Anayasa Mahkemesi, kararında, yargı organlarının hangi suçların Anayasa’nın 14. maddesi kapsamına gireceğini yorumlamasının sağlıklı olmayacağını, mutlaka anayasal veya yasal bir düzenleme yapılması gerektiğini belirterek, norm kontrol kararları (örneğin yürütmenin durdurulması veya hükmün açıklanmasının ertelenmesi) bugüne kadar doğru bir şekilde uygulanmamıştır. bahislerin iptali vb.) ve daha sonra ikincil görev olarak kendisine verilen bireysel başvuru kararlarında anayasal veya yasal bir yetkisi olmasa bile herhangi bir organ tarafından denetlenmemenin rahatlığı ve sürekli olarak artırılması ve anayasal yetkisini içtihat yoluyla kötüye kullanarak, daha önce norm kontrol rolünü üstlenmiştir. Dönem içerisinde sıklıkla dile getirilen, yasama organının vesayet organı olduğu yönündeki eleştiriler, bireysel başvuru yetkisi verilmesiyle yüksek mahkemeler de dahil olmak üzere tüm yargının ortaya çıkmasına neden olmuştur.
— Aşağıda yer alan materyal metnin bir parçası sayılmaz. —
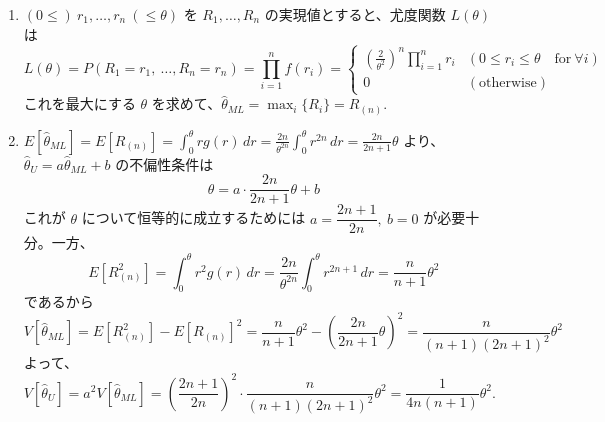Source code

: \documentclass[./main.tex]{subfiles}
\begin{document}
\begin{enumerate}
        \item $(0 \leq) \  r_1, \dots, r_n \ (\leq \theta)$ を $R_1, \dots, R_n$ の実現値とすると、尤度関数 $L(\theta)$ は
        \begin{equation*}
            L(\theta)
                = P (R_1 = r_1, \ \dots, R_n = r_n)
                = \prod_{i=1}^n f(r_i)
                = \begin{cases}
                \displaystyle \left( \frac{2}{\theta^{2}} \right)^n \prod_{i=1}^n {r_i} & (0 \leq r_i \leq \theta \quad \text{for} \ \forall i)\\
                0 & (\text{otherwise})
                \end{cases}
        \end{equation*}
        これを最大にする $\theta$ を求めて、$\hat{\theta}_{ML} = \max_i \{ R_i \} = R_{(n)}$.

        \item $\displaystyle E[\hat{\theta}_{ML}]  = E[R_{(n)}] 
            = \int_0^\theta r g(r) \, dr = \frac{2n}{\theta^{2n}} \int_0^\theta r^{2n} \, dr
            = \frac{2n}{2n + 1} \theta$ より、$\hat{\theta}_U = a \hat{\theta}_{ML} + b$ の不偏性条件は
        \begin{equation*}
           \theta = a \cdot \frac{2n}{2n + 1} \theta + b
        \end{equation*}
        これが $\theta$ について恒等的に成立するためには $a = \dfrac{2n + 1}{2n}, \ b = 0$ が必要十分。一方、
        \begin{equation*}
        E[R_{(n)}^2] = \int_0^\theta r^2 g(r) \, dr 
            = \frac{2n}{\theta^{2n}} \int_0^\theta r^{2n+1} \, dr
            = \frac{n}{n + 1} \theta^2
        \end{equation*}
        であるから
        \begin{equation*}
            V [\hat{\theta}_{ML}]
                = E[ R_{(n)}^2 ] - E[ R_{(n)}]^2
                = \frac{n}{n+1}\theta^2 - \left(  \frac{2n}{2n + 1} \theta \right)^2
                = \frac{n}{(n+1)(2n+1)^2} \theta^2
        \end{equation*}
        よって、$V[\hat{\theta}_U] = a^2 V [\hat{\theta}_{ML}]
            = \left( \dfrac{2n + 1}{2n} \right)^2 \cdot \dfrac{n}{(n+1)(2n+1)^2} \theta^2
            = \dfrac{1}{4n (n+1)} \theta^2$.
    \end{enumerate}
\end{document}
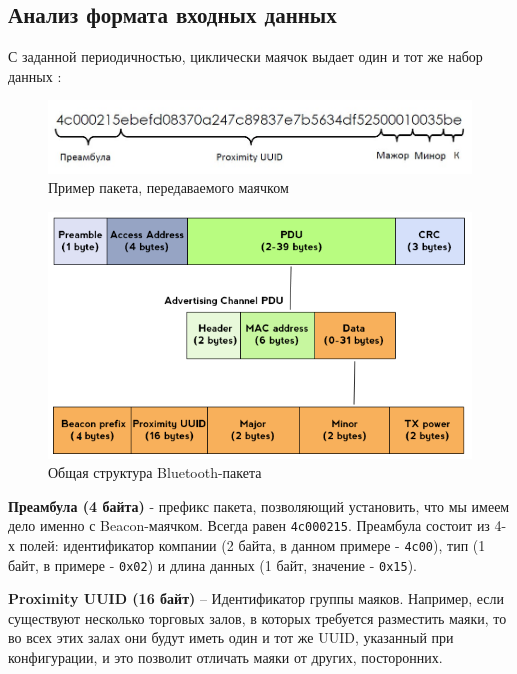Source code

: \subsection{Анализ формата входных данных}

С заданной периодичностью, циклически маячок выдает один и тот же набор данных \cite{web:HabrBig, web:HabrIOS7}:

\begin{figure}[h!]
    \centering
    \includegraphics[width=\textwidth]{img/packageData2}
    \caption{Пример пакета, передаваемого маячком}
    \label{params}
\end{figure}

\begin{figure}[h!]
    \centering
    \includegraphics[width=\textwidth]{img/packageStructure}
    \caption{Общая структура Bluetooth-пакета}
\end{figure}

\textbf{Преамбула (4 байта)} - префикс пакета, позволяющий установить, что мы имеем дело именно с Beacon-маячком. Всегда равен \texttt{4c000215}. Преамбула состоит из 4-х полей: идентификатор компании (2 байта, в данном примере - \texttt{4c00}), тип (1 байт, в примере - \texttt{0x02}) и длина данных (1 байт, значение - \texttt{0x15}).

\textbf{Proximity UUID (16 байт)} – Идентификатор группы маяков. Например, если существуют несколько торговых залов, в которых требуется разместить маяки, то во всех этих залах они будут иметь один и тот же UUID, указанный при конфигурации, и это позволит отличать маяки от других, посторонних.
Nitekim bu noktada Anayasa Mahkemesi’nin, hükümlü Şerafettin Can Atalay hakkındaki ihlal kararında, hukuki dayanağı olmamasına ve doktrinde dahi tartışmalı bir konu olmasına rağmen, “Anayasa Mahkemesi kararlarının objektif işlevine” atıfta bulunulduğu, kararı veren Yargıtay 3. Ceza Dairesi üyelerini ise “ihmal” etti. “Suç işlediler”, tehdit etme noktasına kadar gitti.
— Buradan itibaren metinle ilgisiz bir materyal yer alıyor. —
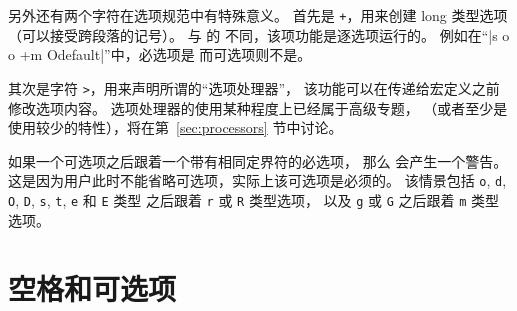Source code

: \documentclass{l3doc}
\begin{document}
%
另外还有两个字符在选项规范中有特殊意义。
首先是 \texttt{+}，用来创建 long 类型选项（可以接受跨段落的记号）。
与 \LaTeXe{} 的  不同，该项功能是逐选项运行的。
例如在“|s o o +m O{default}|”中，必选项是  而可选项则不是。

%
其次是字符 \texttt{>}，用来声明所谓的“选项处理器”，
该功能可以在传递给宏定义之前修改选项内容。
选项处理器的使用某种程度上已经属于高级专题，
（或者至少是使用较少的特性），将在第~\ref{sec:processors} 节中讨论。

%
如果一个可选项之后跟着一个带有相同定界符的必选项，
那么  会产生一个警告。
这是因为用户此时不能省略可选项，实际上该可选项是必须的。
该情景包括 \texttt{o}, \texttt{d}, \texttt{O}, \texttt{D}, \texttt{s}, \texttt{t}, \texttt{e} 和 \texttt{E} 类型
之后跟着 \texttt{r} 或 \texttt{R} 类型选项，
以及 \texttt{g} 或 \texttt{G} 之后跟着 \texttt{m} 类型选项。

%
\section{空格和可选项}
\end{document}
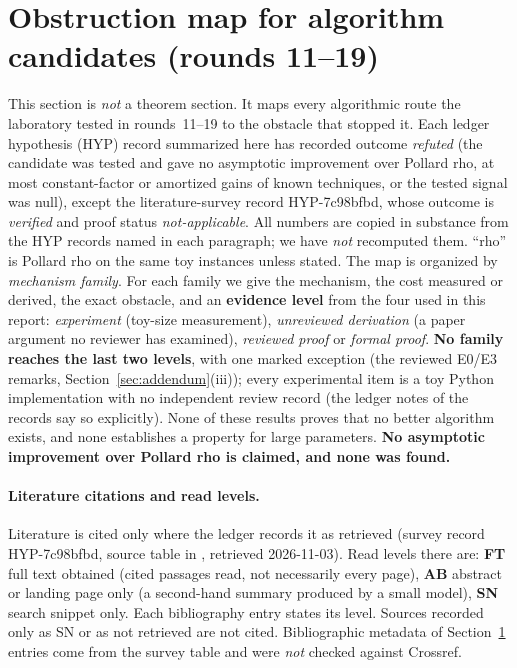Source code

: \documentclass[11pt,a4paper]{article}
\theoremstyle{remark}
\begin{document}
\section{Obstruction map for algorithm candidates (rounds 11--19)}\label{sec:bench}
This section is \emph{not} a theorem section. It maps every algorithmic route the laboratory tested in rounds~11--19 to the obstacle that stopped it. Each ledger hypothesis (HYP) record summarized here has recorded outcome \emph{refuted} (the candidate was tested and gave no asymptotic improvement over Pollard rho, at most constant-factor or amortized gains of known techniques, or the tested signal was null), except the literature-survey record \mbox{HYP-7c98bfbd}, whose outcome is \emph{verified} and proof status \emph{not-applicable}.
All numbers are copied in substance from the HYP records named in each paragraph; we have \emph{not} recomputed them. ``rho'' is Pollard rho on the same toy instances unless stated.
The map is organized by \emph{mechanism family}. For each family we give the mechanism, the cost measured or derived, the exact obstacle, and an \textbf{evidence level} from the four used in this report: \emph{experiment} (toy-size measurement), \emph{unreviewed derivation} (a paper argument no reviewer has examined), \emph{reviewed proof} or \emph{formal proof}. \textbf{No family reaches the last two levels}, with one marked exception (the reviewed E0/E3 remarks, Section~\ref{sec:addendum}(iii)); every experimental item is a toy Python implementation with no independent review record (the ledger notes of the records say so explicitly). None of these results proves that no better algorithm exists, and none establishes a property for large parameters. \textbf{No asymptotic improvement over Pollard rho is claimed, and none was found.}

\paragraph{Literature citations and read levels.} Literature is cited only where the ledger records it as retrieved (survey record \mbox{HYP-7c98bfbd}, source table in , retrieved 2026-11-03). Read levels there are: \textbf{FT} full text obtained (cited passages read, not necessarily every page), \textbf{AB} abstract or landing page only (a second-hand summary produced by a small model), \textbf{SN} search snippet only. Each bibliography entry states its level. Sources recorded only as SN or as not retrieved are not cited. Bibliographic metadata of Section~\ref{sec:bench} entries come from the survey table and were \emph{not} checked against Crossref.
\end{document}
“BÖLÜMÜMÜZÜN ÜYELERİNİN TEHDİT EDİLMESİ ÖNEMLİ VE ÖNEMSİZDİR”
Birçok terör örgütü tarafından gerek sosyal medya, gerek yazılı ve görsel medya aracılığıyla, gerekse birinci derece yargılama veya istinaf sırasında gönderilen dilekçeler aracılığıyla sürekli olarak tehdit edilen Odamız üyelerinin de tehdit edilmesi esef verici ve anlamlı görülmektedir. Anayasa Mahkemesi tarafından bu şekilde. .
“Anayasa Mahkemesi Vesayet Kurumu Gibi Davranıyor”
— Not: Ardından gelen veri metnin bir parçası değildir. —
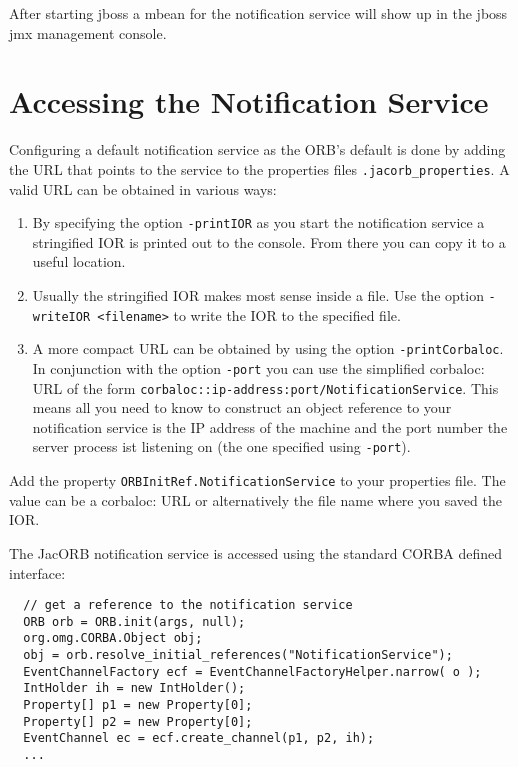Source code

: After starting jboss a mbean for the notification service will show up in
the jboss jmx management console.

\section{Accessing the Notification Service}
\label{sec:access-notif-serv}

Configuring a default notification service as the ORB's default is done
by adding the URL that points to the service to the properties files
\texttt{.jacorb\_properties}. A valid URL can be obtained in various ways:
\begin{enumerate}
\item By specifying the option \texttt{-printIOR} as you start the
  notification service a stringified IOR is printed out to the
  console. From there you can copy it to a useful location.

\item Usually the stringified IOR makes most sense inside a file. Use
  the option \texttt{-writeIOR <filename>} to write the IOR to the specified
  file.

\item A more compact URL can be obtained by using the
  option \texttt{-printCorbaloc}. In conjunction with the option
  \texttt{-port} you can use the simplified corbaloc: URL of the form
  \texttt{corbaloc::ip-address:port/NotificationService}. This means
  all you need to know to construct an object reference to your
  notification service is the IP address of the machine and the port
  number the server process ist listening on (the one specified using
  \texttt{-port}). 

\end{enumerate}

Add the property \texttt{ORBInitRef.NotificationService} to your
properties file. The value can be a corbaloc: URL or alternatively the
file name where you saved the IOR.

The JacORB notification service is accessed using the standard CORBA
defined interface:

\small{
\begin{verbatim}
  // get a reference to the notification service
  ORB orb = ORB.init(args, null);
  org.omg.CORBA.Object obj; 
  obj = orb.resolve_initial_references("NotificationService");
  EventChannelFactory ecf = EventChannelFactoryHelper.narrow( o );
  IntHolder ih = new IntHolder();
  Property[] p1 = new Property[0];
  Property[] p2 = new Property[0];
  EventChannel ec = ecf.create_channel(p1, p2, ih);
  ...
\end{verbatim}
}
Ülkemizde Anayasa Mahkemesi sadece maddeleri iptal ederek yasama organının kapsamına müdahale etmemekte; Ayrıca bazen yasama organı olarak görev yapmakta ve Anayasa’ya göre üstünlük ilişkisi olmayan yüksek mahkemeler üzerinde bir üst mahkeme gibi vesayet makamı olarak görev yapmaktadır. Yasama, yürütme ve yargı yetkileri sadece bir görev dağılımıdır. Yargının yeri diğer iki erkten farklıdır. Yargı aktivist davranış sergilediğinde meşruiyetini kaybedecek ve sorgulanmaya başlayacaktır. Yargıdan beklenen, kanunlara, Anayasaya ve en önemlisi hukuka uygun karar vermesidir. Anayasa Mahkemesi bu şekilde yargısal aktivizm yaparak, resmi olarak kontrol edemediği Anayasa kararlarını uygulanamaz kılma, kanunda öngörülen tüm idari ve yargısal yolları tüketmeden bireysel başvuruları kabul etme, soruşturmalara müdahale etme ve soruşturmalara müdahale etme yetkisine sahiptir. Anayasaya aykırı kararlarıyla soruşturmaları imkansız hale getirmek. Yetkisini Anayasa’dan ve kanunlardan üstün görerek Anayasa’yı uygulanamaz hale getirmiş, sorgulanmasına ve meşruiyetinin tartışılmasına yol açmıştır. Görevleri gereği Devletin zorlayıcı yetkisini ve Devletin kamusal gücünü elinde bulunduranlar, kamu yetkilerini her zaman Anayasaya uymak amacıyla alışılmışın dışında kullanmışlardır. “Bunların kullanılmasının Anayasa’ya aykırı fiillerin işlenmesini kolaylaştıracağı açıktır.”